Triangle detection — determining whether an undirected graph $G$ contains three mutually adjacent vertices — is one of the most fundamental problems in graph algorithms. It arises as a primitive in network analysis, sparse-matrix computations, database join processing, and as the base case of exact clique solvers.

Known Complexity

Let $n = |V|$ , $m = |E|$ . The classical results are:

$\mathcal{O}(m^{3/2})$ via adjacency intersections. Chiba and Nishizeki showed that listing all triangles costs $\mathcal{O}(a(G) \cdot m)$ , where $a(G)$ is the arboricity of $G$ ; since $a(G) = \mathcal{O}(\sqrt{m})$ , detection costs $\mathcal{O}(m^{3/2})$ .

$\mathcal{O}(n^\omega)$ via matrix multiplication. Itai and Rodeh observed that triangle detection reduces to Boolean matrix multiplication; with the current best exponent $\omega < 2.372$ , this gives $\mathcal{O}(n^{2.372})$ . Alon, Yuster, and Zwick sharpened the combination to $\mathcal{O}(m^{2\omega/(\omega+1)})$ .

Conditional lower bound. Under the $k$ -Clique Conjecture and related hypotheses, triangle detection requires $\Omega(n^{4/3})$ time in the combinatorial model.

Our Contribution

We introduce Aegypti, a hybrid heuristic for triangle detection whose design rests on three ingredients:

• A clique-constrained Union-Find (FastCliqueUF) that streams over the edges and merges two components only when their union remains a clique. As soon as any component reaches size $\geq 3$ , a triangle witness is returned.
• A matching-first edge ordering with delete-on-reject: Phase 1 unions every edge of a minimum maximal matching $M$ (each yielding a 2-clique), then iterates over the non-matching edges; any extra edge whose union is rejected is removed from the FastCliqueUF bitset structure.
• A matching-edge skip in the fallback: if Phase 1 fails, the classical Chiba–Nishizeki adjacency-intersection algorithm is applied to $E \setminus M$ only, because no matching edge can be in any triangle once Phase 1 has terminated empty-handed.

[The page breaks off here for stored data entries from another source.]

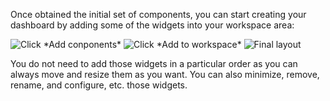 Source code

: Once obtained the initial set of components, you can start creating your
dashboard by adding some of the widgets into your workspace area:

<img src="../images/building_mashup/add_widget_button.png" srcset="../images/building_mashup/add_widget_button.png 2x" alt="Click *Add conponents*"/>

<img src="../images/building_mashup/add_linear_graph.png" srcset="../images/building_mashup/add_linear_graph.png 2x" alt="Click *Add to workspace*"/>

<img src="../images/building_mashup/final_layout.png" srcset="../images/building_mashup/final_layout.png 2x" alt="Final layout"/>

You do not need to add those widgets in a particular order as you can
always move and resize them as you want. You can also minimize, remove,
rename, and configure, etc. those widgets.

We do not claim a new asymptotic upper bound for combinatorial triangle detection in the strict sense — the exponent on $m$ is unchanged — but the $|M|$ -edge saving is non-trivial in every graph with a positive matching, and the algorithm returns explicit witness triples at no extra cost. The algorithm is named Aegypti after Aedes aegypti, a mosquito whose compound eye detects rapid visual patterns by aggregating local signals — analogous to the way our algorithm aggregates local adjacency information in bitset blocks to detect the local pattern of a triangle.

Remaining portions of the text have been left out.